Dalam menghayati hidup sebagai seorang frater, penulis semakin menyadari
tanggung jawab penulis di setiap ucapan performatif baik lisan maupun tulisan
yang penulis buat. Saat menerima jubah, penulis mengucapkan “saya berjanji
setia…”. Saat membuat refleksi akhir semester, penulis senantiasa
mendeklarasikan “saya bersedia meneruskan…”. Dengan menggunakan “batu uji”
sayarat ucapan performatif, penulis menyadari bahwa ucapan performatif penulis
hanya laik bila penulis secara jujur memenuhi keempat syarat kelaikan sebuah
ucapan performatif tersebut. Kegagalan yang mungkin terjadi, secara mendasar
disebabkan oleh ketidakjujuran penulis akan diri sendiri dan sikap tidak
bertanggung jawab terhadap ucapan performatif yang sesungguhnya mengadakan
suatu perbuatan nyata.
Penulis menyadari bahwa melakukan sebuah ucapan performatif harus
disertai dengan kehendak.
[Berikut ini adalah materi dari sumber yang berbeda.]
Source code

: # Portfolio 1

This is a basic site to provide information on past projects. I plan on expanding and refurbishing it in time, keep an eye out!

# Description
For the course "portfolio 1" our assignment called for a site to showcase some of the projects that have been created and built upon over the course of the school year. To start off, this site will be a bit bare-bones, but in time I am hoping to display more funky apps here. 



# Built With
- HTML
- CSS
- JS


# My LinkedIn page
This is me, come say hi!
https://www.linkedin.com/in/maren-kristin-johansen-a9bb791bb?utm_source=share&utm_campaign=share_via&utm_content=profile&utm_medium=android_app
Jangan sampai terjadi, seperti yang dikatakan oleh
para filsuf willensschwach atau
ketiadaan kehendak.[31]
Dalam kehidupan religius, dengan mengetahui kekuatan sebuah ucapan
performatif, penulis semakin yakin bahwa setiap pujian, setiap doa brevir yang
penulis lambungkan kepada Allah, dan Credo
yang senantiasa penulis ungkapkan bukan sekedar ungkapan kosong. Lebih dari
itu, penulis menyadari bahwa justru dengan mengungkapkan semua itulah pujian
dan doa itu sungguh menjadi kenyataan.[32]
Berdasarkan pengembangan teori ucapan performatif Austin oleh Donald D. Evans,
penulis menyadari bahwa dengan mengungkapkan segala bentuk kepercayaan iman,
penulis semakin melibatkan diri bahkan bersatu dengan apa yang penulis
ungkapkan.[33] Penghianatan
terhadap ungkapan performatif, sekali lagi secara filosofis tidak bernilai
salah. Namun, sebagai seorang mahasiswa filsafat yang sekaligus seorang Katolik
bahkan seorang calon imam, penulis mengamini ajaran iman Gereja bahwa
penghianatan terhadap apa yang oleh Austin disebut sebagai ungkapan performatif
merupakan sebuah penipuan/dusta terhadap diri sendiri, sesama, terlebih Tuhan.
Dan, itu semua bernilai salah bahkan dosa.
[17] Bdk.
Maruli Panggabean (ed), Bahasa, Pengaruh,
dan Peranannya, (Jakarta: OBOR, 1981), hlm. 106.